Hierarchical cluster analysis is an algorithm that groups similar objects into groups called clusters. The endpoint is a set of clusters, where each cluster is distinct from each of the other clusters, and the objects within each cluster are broadly similar to each other. This article describes how to conduct a hierarchical cluster analysis in Displayr.
- Hierarchical clustering can be performed with either raw data or a distance matrix. When raw data is used, the a distance matrix is automatically computed in the background.
1. From the toolbar menu, select Anything > Advanced Analysis > Cluster > Hierarchical cluster analysis.
2. From the object inspector on the right, select the variables from your data set that you want to use as inputs to the cluster analysis. For this example, we've used binary variables showing device ownership from a technology survey.

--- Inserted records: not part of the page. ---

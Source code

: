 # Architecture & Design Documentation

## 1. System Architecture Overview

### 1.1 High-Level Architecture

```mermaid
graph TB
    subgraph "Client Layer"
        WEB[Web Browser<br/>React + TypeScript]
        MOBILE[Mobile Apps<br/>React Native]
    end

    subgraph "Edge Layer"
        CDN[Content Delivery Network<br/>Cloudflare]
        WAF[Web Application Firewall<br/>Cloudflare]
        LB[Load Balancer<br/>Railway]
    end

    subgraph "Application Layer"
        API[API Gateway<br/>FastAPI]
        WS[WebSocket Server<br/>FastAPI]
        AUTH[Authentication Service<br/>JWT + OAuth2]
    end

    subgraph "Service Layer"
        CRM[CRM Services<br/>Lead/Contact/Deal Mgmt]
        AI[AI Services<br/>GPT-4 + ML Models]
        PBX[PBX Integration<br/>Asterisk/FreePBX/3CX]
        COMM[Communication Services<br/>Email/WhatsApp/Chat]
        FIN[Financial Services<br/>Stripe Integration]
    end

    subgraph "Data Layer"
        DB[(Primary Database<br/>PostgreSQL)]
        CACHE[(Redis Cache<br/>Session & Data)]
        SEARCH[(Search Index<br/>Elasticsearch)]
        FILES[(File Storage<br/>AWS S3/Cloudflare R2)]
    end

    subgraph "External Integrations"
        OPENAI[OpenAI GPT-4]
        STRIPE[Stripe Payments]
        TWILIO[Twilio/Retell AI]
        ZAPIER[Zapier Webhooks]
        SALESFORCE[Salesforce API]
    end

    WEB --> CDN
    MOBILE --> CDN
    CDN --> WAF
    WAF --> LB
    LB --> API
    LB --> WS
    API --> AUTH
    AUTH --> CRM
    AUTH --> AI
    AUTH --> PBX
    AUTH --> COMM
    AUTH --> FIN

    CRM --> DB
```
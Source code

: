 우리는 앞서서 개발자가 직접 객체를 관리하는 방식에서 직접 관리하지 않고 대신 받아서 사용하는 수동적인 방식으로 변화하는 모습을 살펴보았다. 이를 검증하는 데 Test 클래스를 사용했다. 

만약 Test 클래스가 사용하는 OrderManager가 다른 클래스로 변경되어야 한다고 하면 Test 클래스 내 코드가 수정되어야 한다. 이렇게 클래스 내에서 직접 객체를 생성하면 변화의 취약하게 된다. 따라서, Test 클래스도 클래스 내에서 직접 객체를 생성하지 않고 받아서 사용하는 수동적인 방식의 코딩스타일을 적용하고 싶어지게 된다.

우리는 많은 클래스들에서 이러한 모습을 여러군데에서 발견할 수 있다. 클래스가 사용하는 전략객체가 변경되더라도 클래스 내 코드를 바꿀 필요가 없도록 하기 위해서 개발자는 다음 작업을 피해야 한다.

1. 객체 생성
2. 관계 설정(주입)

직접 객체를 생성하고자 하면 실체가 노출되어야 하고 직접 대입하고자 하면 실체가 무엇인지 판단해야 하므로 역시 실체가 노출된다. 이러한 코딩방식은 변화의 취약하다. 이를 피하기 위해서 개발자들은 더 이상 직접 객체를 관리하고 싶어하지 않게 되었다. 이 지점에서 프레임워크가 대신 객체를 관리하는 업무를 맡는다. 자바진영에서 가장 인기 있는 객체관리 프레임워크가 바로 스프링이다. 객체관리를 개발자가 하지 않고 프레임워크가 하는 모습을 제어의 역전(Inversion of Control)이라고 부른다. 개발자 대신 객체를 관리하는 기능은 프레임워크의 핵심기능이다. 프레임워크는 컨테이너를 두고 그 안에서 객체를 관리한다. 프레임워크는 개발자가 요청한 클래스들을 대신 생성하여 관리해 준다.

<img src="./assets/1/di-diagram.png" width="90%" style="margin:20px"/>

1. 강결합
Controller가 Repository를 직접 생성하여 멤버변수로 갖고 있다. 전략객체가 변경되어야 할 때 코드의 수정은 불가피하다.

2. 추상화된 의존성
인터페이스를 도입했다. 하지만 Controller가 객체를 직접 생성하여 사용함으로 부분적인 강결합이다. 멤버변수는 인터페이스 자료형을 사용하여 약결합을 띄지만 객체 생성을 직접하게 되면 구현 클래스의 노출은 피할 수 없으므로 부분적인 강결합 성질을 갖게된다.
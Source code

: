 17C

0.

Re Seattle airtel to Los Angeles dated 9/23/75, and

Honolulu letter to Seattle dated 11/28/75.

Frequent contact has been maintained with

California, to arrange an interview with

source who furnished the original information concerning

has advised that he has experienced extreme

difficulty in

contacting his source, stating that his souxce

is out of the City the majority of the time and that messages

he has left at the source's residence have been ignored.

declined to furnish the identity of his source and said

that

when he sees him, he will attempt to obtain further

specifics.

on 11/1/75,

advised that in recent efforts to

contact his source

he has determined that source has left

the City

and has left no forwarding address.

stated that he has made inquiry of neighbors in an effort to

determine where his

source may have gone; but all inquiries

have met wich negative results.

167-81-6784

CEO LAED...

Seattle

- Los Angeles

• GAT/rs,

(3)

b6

3. Enter a value for the Number of clusters that you want to create.
4. OPTIONAL: Select a distance measure from the Distance input. Euclidean is selected by default. For more information, see the dist package documentation which is used for the distance matrix computation.
5. OPTIONAL: Select the algorithm to use to form the clusters from the Clustering method input. The Ward2 algorithm is selected by default. For more details, see the hclust package documentation.
6. Click the Calculate button to generate the custom analysis output.
The output is what's called a dendrogram which shows the distance between the variables. Each of the clusters is displayed as a separate color.